5.1.2. Study Based on Weather Dataset

The dataset used in this study is part of the weather dataset on the Kaggle platform. For the images in the dataset, five classifiers and the ER rule are combined for ensemble learning, subjective and objective weighting methods and combination weighting methods are used to calculate weights, and the ER rule ensemble accuracies of different weight determination methods are compared. The comparison result is shown in Figure 6.

Figure 6 

Comparison of ensemble accuracy of the weather dataset.

As shown in Figure 6, the multiplicative synthesis method of the four combinations of DIE, DIR, IER, and MIR has the best effect in determining the weights, and the accuracy is 97.30%–98.74%. The effect after regularization is better than the effect without regularization, and the accuracy is approximately 0.03%–0.11% higher. Sometimes the multiplicative synthesis method determines that the effect of the unregularized weight is better than the effect of the regularization, but in general, the effect of regularization is still better than the effect of nonregularization.

5.1.3. Study Based on the Flower Dataset

The dataset used in this study is part of the flower dataset on the Kaggle platform, and the content is pictures of various types of flowers. Five classifiers and the ER rule are combined for ensemble learning, and the ER rule ensemble accuracy of different weight determination methods is compared.
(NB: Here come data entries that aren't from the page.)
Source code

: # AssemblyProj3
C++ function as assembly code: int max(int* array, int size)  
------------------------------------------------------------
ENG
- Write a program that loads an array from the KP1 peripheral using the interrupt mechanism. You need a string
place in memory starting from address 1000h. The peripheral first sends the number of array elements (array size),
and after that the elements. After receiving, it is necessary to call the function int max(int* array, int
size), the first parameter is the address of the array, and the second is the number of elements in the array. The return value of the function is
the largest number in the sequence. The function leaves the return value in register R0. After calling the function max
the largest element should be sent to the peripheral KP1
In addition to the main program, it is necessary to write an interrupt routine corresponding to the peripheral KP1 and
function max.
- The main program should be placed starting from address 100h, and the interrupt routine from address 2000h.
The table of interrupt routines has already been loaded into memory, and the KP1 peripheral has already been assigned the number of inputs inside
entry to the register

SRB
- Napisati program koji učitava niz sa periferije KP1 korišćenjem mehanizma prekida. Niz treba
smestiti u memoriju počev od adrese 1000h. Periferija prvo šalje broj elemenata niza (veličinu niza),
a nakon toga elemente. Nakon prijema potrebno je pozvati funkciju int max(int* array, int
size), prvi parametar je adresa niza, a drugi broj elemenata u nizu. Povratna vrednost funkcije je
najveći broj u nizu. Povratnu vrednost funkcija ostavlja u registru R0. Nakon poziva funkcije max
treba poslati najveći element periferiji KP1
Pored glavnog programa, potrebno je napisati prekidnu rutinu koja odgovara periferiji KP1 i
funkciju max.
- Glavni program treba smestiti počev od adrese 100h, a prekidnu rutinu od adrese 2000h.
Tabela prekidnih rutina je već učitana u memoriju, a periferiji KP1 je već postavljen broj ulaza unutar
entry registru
The comparison result is shown in Figure 7.

Figure 7 

Comparison of ensemble accuracy of the flower dataset.

As shown in Figure 7, under these five combinations, the effect of determining the weight of the level difference maximization method is generally better than other methods. The DIE combination has the best weight determination effect under the AHP method, with an accuracy of 83.76%. In addition, the regularized weight effect under this combination is better than the unregularized effect, the accuracy is increased by approximately 0.1%. The MIE combination has the best effect under the CRITIC method, with an accuracy rate of 85.20%. The effect after weight regularization is better than the effect without regularization, and the accuracy rate is approximately 0.03%–0.3% higher. Under the combination of MIR, the accuracy of additive synthesis and multiplicative synthesis to determine the regularized weights is approximately 0.05%–0.31% higher than that of nonregularization.

5.1.4. Study Based on the Fruit Dataset

The dataset used in this study is part of the fruit 360 dataset on the Kaggle platform, and the content is pictures of different types of apples. For each picture, five classifiers and the ER rule are combined for ensemble learning, and the ER rule ensemble accuracies of different weight determination methods are compared. The comparison result is shown in Figure 8.

Figure 8 

Comparison of ensemble accuracy of the fruit 360 dataset.
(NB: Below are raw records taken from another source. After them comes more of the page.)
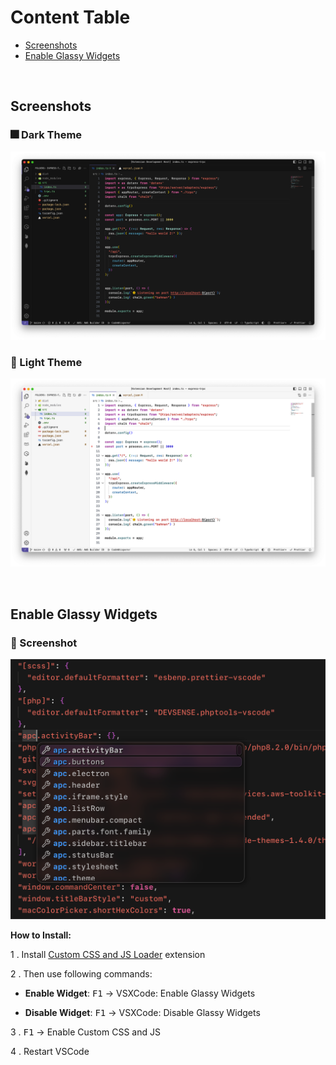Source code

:# Content Table

- [Screenshots](#screenshots)
- [Enable Glassy Widgets](#enable-glassy-widgets)

<br/>

## Screenshots
### 🎆 Dark Theme
![image](./images/screenshot-dark.png) 

### 🌅 Light Theme
![image](./images/screenshot-light.png)

<br/>

## Enable Glassy Widgets
### 🍷 Screenshot

![image](./images/glassy-widgets.png)

**How to Install:**

1 . Install [Custom CSS and JS Loader](https://marketplace.visualstudio.com/items?itemName=be5invis.vscode-custom-css) extension 

 
2 . Then use following commands:

 - **Enable Widget**:
<kbd>F1</kbd> → VSXCode: Enable Glassy Widgets

- **Disable Widget**:
<kbd>F1</kbd> → VSXCode: Disable Glassy Widgets

3 . <kbd>F1</kbd> → Enable Custom CSS and JS

4 . Restart VSCode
As shown in Figure 8, for the DIR combination, the effect of the level difference maximization method to determine the weight is generally better than other methods, and the additive synthesis method to determine the weight of the regularization effect is generally better than the effect of the nonregularization, and the accuracy is improved by approximately 0.06%–0.15%, the accuracy of the regularized weights determined by the multiplicative synthesis method is approximately 0.15%–0.36% higher than the accuracy of the unregularized. In the IER combination, the effect of weight regularization is generally better than that of nonregularization. But for the combination of DIE and MIE, there are three break points in Figure 7, because the weights determined by the additive synthesis method for the subjective and objective weights are greater than 1, which exceeds the range of weight of evidence in the ER rule, and the accuracy of the ensemble cannot be calculated. Compared with other points, the effect of regularization on the weight is generally better than the effect of nonregularization.

5.1.5. Study Based on the Dog Dataset

The dataset used in this study is part of Stanford’s dog dataset on the Kaggle platform, and the content is pictures of different kinds of dogs. For each picture, five classifiers and the ER rule are combined for ensemble learning, and the ER rule ensemble accuracies of different weight determination methods are compared. The comparison results are shown in Table 3.
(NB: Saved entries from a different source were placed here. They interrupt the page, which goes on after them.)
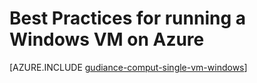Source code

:<properties
 pageTitle="Best practices for Windows VMs | Azure"
 description="Provides best practice information for running Windows virtual machines in Azure."
 services="virtual-machines-windows"
 documentationCenter=""
 authors="mikewasson"
 manager="timlt"
 editor=""
 tags="azure-resource-manager"/>

<tags
ms.service="virtual-machines-windows"
 ms.devlang="na"
 ms.topic="article"
 ms.tgt_pltfrm="vm-windows"
 ms.workload="infrastructure-services"
 ms.date="06/29/2016"
 wacn.date=""
 ms.author="mikewasson"/>
 


# Best Practices for running a Windows VM on Azure

[AZURE.INCLUDE [gudiance-comput-single-vm-windows](../../includes/guidance-compute-single-vm-windows.md)]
As shown in Table 3, for the DIE combination, the level difference maximization method determines that the weighting effect is the best. Under the IER combination, the EW method, COV method, and EW (rg) AHP method determine the best weighting effect. In the MIE combination, the AHP method, CRITIC(+)AHP method, and CRITIC(+)AHP method have the best effect in determining the weight. In the MIR combination, the COV method has the best effect in determining the weight. However, for the four combinations of DIE, IER, MIE, and MIR, the range of weights determined when the additive synthesis method is used exceeds 1, which does not meet the range of weight of evidence in the ER rule, and the accuracy of the integration cannot be calculated, so replace it with “#“. In the DIR combination, the AHP method is used to determine the subjective weight. Since the final test coefficient is greater than 0.1, which does not meet the consistency test, the subjective weight cannot be calculated, and the combination weight cannot be calculated subsequently, so it is replaced with “&“. It can be concluded that the weights determined by the combination weighting method are not necessarily better than the weights determined by the subjective weighting method or the objective weighting method alone in all cases. The appropriate weighting method should be considered according to the actual situation. The bold values represent the maximum accuracy for each column of data.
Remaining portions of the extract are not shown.